Make an exact copy of all the entries shown below.

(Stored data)

------------------------

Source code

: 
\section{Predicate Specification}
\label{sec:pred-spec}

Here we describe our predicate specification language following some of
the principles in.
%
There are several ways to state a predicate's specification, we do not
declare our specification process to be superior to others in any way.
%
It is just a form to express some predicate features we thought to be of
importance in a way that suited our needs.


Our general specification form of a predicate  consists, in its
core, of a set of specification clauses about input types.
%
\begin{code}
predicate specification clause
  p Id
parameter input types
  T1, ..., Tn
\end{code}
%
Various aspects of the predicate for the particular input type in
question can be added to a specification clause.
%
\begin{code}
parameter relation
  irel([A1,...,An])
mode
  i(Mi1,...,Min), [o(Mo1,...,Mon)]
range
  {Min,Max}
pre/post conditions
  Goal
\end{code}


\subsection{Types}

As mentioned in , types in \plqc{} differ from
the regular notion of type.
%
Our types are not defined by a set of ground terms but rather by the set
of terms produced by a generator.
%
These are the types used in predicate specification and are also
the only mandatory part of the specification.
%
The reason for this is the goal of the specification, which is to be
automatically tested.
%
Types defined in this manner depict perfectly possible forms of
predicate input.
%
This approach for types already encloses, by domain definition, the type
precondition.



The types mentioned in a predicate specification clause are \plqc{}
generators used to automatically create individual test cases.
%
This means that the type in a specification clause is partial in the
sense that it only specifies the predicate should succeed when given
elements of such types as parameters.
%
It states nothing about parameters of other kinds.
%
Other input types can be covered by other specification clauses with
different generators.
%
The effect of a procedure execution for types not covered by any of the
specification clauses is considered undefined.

------------------------

## [SOLUTION FOR THIS PROBLEM]
Source code

: 
\section{Predicate Specification}
\label{sec:pred-spec}

Here we describe our predicate specification language following some of
the principles in.
%
There are several ways to state a predicate's specification, we do not
declare our specification process to be superior to others in any way.
%
It is just a form to express some predicate features we thought to be of
importance in a way that suited our needs.


Our general specification form of a predicate  consists, in its
core, of a set of specification clauses about input types.
%
\begin{code}
predicate specification clause
  p Id
parameter input types
  T1, ..., Tn
\end{code}
%
Various aspects of the predicate for the particular input type in
question can be added to a specification clause.
%
\begin{code}
parameter relation
  irel([A1,...,An])
mode
  i(Mi1,...,Min), [o(Mo1,...,Mon)]
range
  {Min,Max}
pre/post conditions
  Goal
\end{code}


\subsection{Types}

As mentioned in , types in \plqc{} differ from
the regular notion of type.
%
Our types are not defined by a set of ground terms but rather by the set
of terms produced by a generator.
%
These are the types used in predicate specification and are also
the only mandatory part of the specification.
%
The reason for this is the goal of the specification, which is to be
automatically tested.
%
Types defined in this manner depict perfectly possible forms of
predicate input.
%
This approach for types already encloses, by domain definition, the type
precondition.



The types mentioned in a predicate specification clause are \plqc{}
generators used to automatically create individual test cases.
%
This means that the type in a specification clause is partial in the
sense that it only specifies the predicate should succeed when given
elements of such types as parameters.
%
It states nothing about parameters of other kinds.
%
Other input types can be covered by other specification clauses with
different generators.
%
The effect of a procedure execution for types not covered by any of the
specification clauses is considered undefined.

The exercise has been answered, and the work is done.